Reading

View out of the window of the library at Cliveden. There are armchairs on either side of the window in the foreground, and the grounds stretch towards the trees on the horizon, with a large ornamental garden visible to the left of the wide lawn

View from the library at Cliveden House.

A Fresh Coat of Moss

You should embrace the visceral quality in reading. Read mostly fiction. Read slowly. There is a kind of marinating that happens with very good works, they are always more than their story. The goal is not to digest information, but to layer over your reality with a fresh coat of moss. Your own world becomes colored by these stories, so it is worthwhile to spend time seeking the excellent works from across cultures and history.

You should have a goal, in some sense, to be influenced by the works that you read. All stories influence you, regardless of how they get to you. A person who reads no great stories will be influenced by the few stories he does come across in life, for better or worse — and I think mostly worse.

—Simon Sarris, from Reading Well

Walking with a Butterfly Net

I love this quote I read in a recent Austin Kleon post — Lewis Hyde explaining why he still takes his butterfly net on walks:

I carry it in part to catch and release the few things I can’t identify on the wing but mostly because of the way it changes the way I walk. I don’t know if the same is true for birders with their binoculars or deer hunters with their rifles, but for me, walking with the butterfly net alters my perceptions. It produces a state of mind, a kind of undifferentiated awareness otherwise difficult to attain. It is a puzzle to me why this is the case, why, that is, I can’t simply learn from walking with the net and then put it away and transfer what I know to walking without it.

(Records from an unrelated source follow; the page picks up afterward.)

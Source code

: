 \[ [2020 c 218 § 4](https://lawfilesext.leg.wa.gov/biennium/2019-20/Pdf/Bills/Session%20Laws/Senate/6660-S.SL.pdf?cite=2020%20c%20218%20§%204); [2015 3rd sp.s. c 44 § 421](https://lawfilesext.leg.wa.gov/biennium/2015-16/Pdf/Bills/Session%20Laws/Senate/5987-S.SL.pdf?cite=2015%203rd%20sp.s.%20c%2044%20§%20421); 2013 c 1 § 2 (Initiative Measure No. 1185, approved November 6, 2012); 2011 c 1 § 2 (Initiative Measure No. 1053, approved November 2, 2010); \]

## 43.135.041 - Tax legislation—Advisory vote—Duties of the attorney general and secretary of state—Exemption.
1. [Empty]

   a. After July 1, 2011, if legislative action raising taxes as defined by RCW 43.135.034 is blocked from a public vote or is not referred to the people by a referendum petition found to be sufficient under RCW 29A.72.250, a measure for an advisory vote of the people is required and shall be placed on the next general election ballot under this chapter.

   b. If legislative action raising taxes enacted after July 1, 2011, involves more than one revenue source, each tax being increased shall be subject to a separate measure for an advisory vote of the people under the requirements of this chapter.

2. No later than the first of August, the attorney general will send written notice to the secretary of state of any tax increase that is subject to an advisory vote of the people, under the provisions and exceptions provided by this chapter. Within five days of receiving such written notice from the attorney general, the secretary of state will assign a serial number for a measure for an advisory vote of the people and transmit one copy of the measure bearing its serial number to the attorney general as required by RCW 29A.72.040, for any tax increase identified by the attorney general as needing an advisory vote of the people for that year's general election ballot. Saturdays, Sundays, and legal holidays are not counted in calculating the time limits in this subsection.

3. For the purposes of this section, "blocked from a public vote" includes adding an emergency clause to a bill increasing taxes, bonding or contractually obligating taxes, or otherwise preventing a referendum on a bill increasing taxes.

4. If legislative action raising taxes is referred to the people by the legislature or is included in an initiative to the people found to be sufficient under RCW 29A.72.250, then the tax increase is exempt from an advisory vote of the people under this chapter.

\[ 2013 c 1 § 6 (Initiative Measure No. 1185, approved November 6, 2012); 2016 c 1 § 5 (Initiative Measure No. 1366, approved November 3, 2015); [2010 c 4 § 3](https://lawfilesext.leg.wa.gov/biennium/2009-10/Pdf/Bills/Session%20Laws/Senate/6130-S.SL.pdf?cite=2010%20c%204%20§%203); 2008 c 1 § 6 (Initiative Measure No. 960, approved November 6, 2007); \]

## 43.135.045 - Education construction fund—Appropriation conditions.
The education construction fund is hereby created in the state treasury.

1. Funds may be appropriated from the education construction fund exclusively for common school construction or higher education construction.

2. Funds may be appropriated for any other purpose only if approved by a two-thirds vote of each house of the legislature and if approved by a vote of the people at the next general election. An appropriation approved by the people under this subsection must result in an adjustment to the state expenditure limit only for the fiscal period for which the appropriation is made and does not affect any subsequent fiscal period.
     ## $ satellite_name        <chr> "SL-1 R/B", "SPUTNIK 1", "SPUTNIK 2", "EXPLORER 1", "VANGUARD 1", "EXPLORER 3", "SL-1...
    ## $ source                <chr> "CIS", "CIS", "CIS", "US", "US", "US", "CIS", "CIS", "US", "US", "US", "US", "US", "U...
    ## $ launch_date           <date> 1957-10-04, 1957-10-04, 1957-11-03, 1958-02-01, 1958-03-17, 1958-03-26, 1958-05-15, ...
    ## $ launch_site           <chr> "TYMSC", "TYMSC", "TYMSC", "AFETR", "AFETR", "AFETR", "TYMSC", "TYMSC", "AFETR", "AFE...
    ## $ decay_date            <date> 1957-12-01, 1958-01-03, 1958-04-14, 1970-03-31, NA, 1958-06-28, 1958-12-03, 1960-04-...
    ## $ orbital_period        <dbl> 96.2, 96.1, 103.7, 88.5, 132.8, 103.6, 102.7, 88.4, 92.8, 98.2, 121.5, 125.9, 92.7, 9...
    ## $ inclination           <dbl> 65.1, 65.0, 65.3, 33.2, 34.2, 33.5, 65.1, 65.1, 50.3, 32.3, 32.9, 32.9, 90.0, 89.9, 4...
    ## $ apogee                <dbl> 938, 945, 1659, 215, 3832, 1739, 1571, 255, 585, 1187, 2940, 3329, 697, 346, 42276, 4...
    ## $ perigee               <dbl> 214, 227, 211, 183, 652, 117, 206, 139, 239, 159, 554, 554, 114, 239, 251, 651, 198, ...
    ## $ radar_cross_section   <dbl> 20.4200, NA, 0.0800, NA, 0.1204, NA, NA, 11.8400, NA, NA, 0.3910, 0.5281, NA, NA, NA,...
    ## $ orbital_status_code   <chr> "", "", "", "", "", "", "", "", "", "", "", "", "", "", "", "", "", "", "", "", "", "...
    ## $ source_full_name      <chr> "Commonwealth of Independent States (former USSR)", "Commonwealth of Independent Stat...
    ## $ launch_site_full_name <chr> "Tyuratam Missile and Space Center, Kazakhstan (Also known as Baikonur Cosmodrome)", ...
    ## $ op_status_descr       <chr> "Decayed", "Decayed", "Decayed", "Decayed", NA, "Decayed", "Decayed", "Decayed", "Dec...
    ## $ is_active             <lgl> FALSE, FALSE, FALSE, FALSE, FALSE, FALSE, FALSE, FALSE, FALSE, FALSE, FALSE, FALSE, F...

Perhaps it has to do with the way the net declares my intention, which is to apprehend what is in front of me. Walking with the net is like reading with a pencil in hand. The pencil means you want to catch the sense of what you are reading. You intend to underline, put check marks and exclamation points in the margin and make the book your own….

As with the pencil, so with the net: Both declare the possibility of action, and that possibility changes the person holding the tool.

Carrying a camera provokes the same feeling in me. Even if I don’t intend to take pictures, my eye is a little sharper and I look closer at the people and places that I pass. Instead of passively absorbing the visual world as an undifferentiated flow, I start to slice it into potential photographs. The readier the camera is to shoot, the more powerful the effect. If it’s in my bag my attention is duller than if I have the camera in hand, exposure set.

The effect is refined further depending on what camera I am carrying. For walkaround purposes I favour cameras with fixed prime lenses. The focal length of the camera I carry narrows the range of possible pictures I can make, so my attention becomes more attuned to certain subjects and working distances.

Likewise, and as Lewis and Austin mention, reading with a pencil in hand has the same effect for me. I’m reading to identify the information I want, rather than blindly ploughing through. I experience a milder version of this effect when reading digitally with the intention to highlight key passages, but it pales in comparison.